Cet aspect inquiétant pour les léninistes fut renforcé par les campagnes contre la propagande prétendument extrêmement dangereuse venant de l’étranger et contre les antifascistes étrangers accueillis en URSS, dont certains étaient accusés d’être des espions nazis (en particulier les moniteurs de ski autrichiens).

La « juste politique du comité central » (toutes ses mesures sont justes sur le moment) démasqua des espions soudoyés par les ennemis de l’URSS au sein des organisations espérantistes :« environ 300 agents de l’organisation d’espionnage terroriste SAT » furent découverts parmi 5.286 espérantistes enregistrés comme proches des idées de cette organisation, donc 5.5 % d’ « éléments socialement dangereux »15. Le chiffre global des espérantistes soviétiques était d’environ 3000. Les idistes toujours aussi « nombreux » ne furent guère inquiétés par « les justes mesures de la police du peuple soviétique ».

Par contre, tous les membres du comité central de l’organisation espérantiste soviétique (presque tous des marxistes léninistes sincères) furent arrêtés, accusés d’être membres de groupes terroristes antisoviétiques (souvent de SAT), ce qu’ils reconnurent (un vain espoir de pardon). 28 furent fusillés et 26 condamnés à des peines allant d’un an à dix ans de prison en Sibérie. Dans le cas du président du syndicat, son épouse fut fusillée car elle ne l’avait pas dénoncé, son jeune frère aussi, mais pas ses frères aînés (le socialisme scientifique atteint des niveaux élevés que les profanes ignorent).

Les espérantistes furent invités oralement en 1939-1940 à cesser toute activité. Celle-ci reprit illégalement à la fin des années 1960 et finit par être reconnue, mais resta dans des limites de critiques minimales et de servilité compréhensible vis-à-vis du régime étatique autoritaire.

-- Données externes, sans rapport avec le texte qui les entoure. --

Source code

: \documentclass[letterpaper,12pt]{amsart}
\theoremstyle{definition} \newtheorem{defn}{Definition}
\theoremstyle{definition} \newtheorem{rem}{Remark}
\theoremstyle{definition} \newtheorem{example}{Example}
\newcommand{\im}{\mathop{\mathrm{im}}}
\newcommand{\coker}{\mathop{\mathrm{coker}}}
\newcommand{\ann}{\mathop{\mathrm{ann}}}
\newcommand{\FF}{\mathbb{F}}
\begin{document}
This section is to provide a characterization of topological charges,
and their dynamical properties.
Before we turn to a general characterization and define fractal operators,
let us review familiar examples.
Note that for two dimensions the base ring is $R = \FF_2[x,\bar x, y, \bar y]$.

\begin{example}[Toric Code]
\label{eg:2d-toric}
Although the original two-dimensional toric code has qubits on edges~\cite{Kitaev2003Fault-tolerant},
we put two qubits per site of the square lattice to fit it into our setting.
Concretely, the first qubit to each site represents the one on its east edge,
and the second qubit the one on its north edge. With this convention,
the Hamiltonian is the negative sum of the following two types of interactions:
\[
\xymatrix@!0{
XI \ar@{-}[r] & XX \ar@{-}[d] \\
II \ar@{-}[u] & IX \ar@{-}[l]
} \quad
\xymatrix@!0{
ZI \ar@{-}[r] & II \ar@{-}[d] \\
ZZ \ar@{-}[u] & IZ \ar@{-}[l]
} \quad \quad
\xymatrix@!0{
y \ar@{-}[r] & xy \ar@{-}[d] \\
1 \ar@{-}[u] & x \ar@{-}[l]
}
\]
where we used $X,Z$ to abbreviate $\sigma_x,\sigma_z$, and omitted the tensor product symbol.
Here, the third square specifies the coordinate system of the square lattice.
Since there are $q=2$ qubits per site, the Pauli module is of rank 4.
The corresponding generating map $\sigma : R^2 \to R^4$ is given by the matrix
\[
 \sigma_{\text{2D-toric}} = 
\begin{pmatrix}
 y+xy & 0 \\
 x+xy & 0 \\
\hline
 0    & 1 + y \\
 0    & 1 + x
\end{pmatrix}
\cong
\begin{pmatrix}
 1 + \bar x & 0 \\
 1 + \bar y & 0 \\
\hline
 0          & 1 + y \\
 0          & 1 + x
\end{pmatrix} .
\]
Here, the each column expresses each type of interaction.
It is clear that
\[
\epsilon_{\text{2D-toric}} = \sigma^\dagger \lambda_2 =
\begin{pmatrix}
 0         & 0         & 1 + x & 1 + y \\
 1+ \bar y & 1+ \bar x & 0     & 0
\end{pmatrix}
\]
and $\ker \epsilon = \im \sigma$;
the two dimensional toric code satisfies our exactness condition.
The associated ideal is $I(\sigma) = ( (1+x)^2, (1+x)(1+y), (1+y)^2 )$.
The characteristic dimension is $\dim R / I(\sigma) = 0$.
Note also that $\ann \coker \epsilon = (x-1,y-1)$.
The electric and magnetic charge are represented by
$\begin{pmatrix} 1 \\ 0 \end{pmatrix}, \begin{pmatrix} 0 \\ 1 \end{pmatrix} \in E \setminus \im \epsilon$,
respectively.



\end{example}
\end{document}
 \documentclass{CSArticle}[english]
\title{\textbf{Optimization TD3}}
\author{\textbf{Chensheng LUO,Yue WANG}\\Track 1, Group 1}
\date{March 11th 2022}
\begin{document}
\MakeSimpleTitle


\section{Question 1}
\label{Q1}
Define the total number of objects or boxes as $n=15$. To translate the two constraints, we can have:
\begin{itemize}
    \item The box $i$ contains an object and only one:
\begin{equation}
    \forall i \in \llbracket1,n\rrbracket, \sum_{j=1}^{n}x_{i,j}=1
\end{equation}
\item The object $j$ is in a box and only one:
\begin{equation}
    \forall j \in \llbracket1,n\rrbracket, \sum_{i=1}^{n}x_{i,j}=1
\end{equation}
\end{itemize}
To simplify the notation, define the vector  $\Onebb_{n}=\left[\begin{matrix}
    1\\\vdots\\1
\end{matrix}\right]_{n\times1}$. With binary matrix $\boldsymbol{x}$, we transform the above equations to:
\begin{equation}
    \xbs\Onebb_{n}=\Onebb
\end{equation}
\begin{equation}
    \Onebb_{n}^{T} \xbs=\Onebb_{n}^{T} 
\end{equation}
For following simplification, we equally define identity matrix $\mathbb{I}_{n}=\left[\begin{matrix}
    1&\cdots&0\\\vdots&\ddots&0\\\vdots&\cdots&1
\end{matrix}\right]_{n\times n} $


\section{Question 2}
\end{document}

Un autre penseur marxiste, Antonio Gramsci avait une vision tranchée : « La langue artificielle internationale est une absurdité scientifiquement [parlant]. Les langues sont des organismes très complexes et nuancés, qui ne peuvent être suscités artificiellement […] » Cette affirmation du 24 janvier 1918 fut aussitôt contestée par des « espérantistes socialistes » du même bord que Gramsci et l’un écrivit quelques jours plus tard qu’en enseignant l’espéranto « nous travaillons pour le socialisme. » En 1935, Gramsci faisait encore allusion aux « partisans fanatiques langues internationales ». Il ignorait donc les efforts des sionistes que nous avons évoqués, signe inquiétant chez un partisan du socialisme dit scientifique !

Dans l’Italie de Gramsci, sous domination fasciste, l’espéranto fut accepté car une forte majorité des espérantistes étaient aussi nationaliste. Tellement qu’en 1935 le congrès de l’association espérantiste se déroula à Rome. Un programme radiophonique hebdomadaire en espéranto a existé entre 1935 et 1942, accompagné d’une luxueuse revue. Mais à partir de 1938, Mussolini fit adopter des lois antisémites copiées sur celles de l’Allemagne nazie et l’espéranto devint de plus en plus suspect, bien que des espérantistes soient des sympathisants du régime.

En Allemagne, Hitler, en 1925 dans Mein kampf , réduit l’espéranto à une langue juive, puisque son créateur était juif, pourtant il y eut des espérantistes national-socialistes actifs. Mais leurs organisations furent dissoutes en 1936.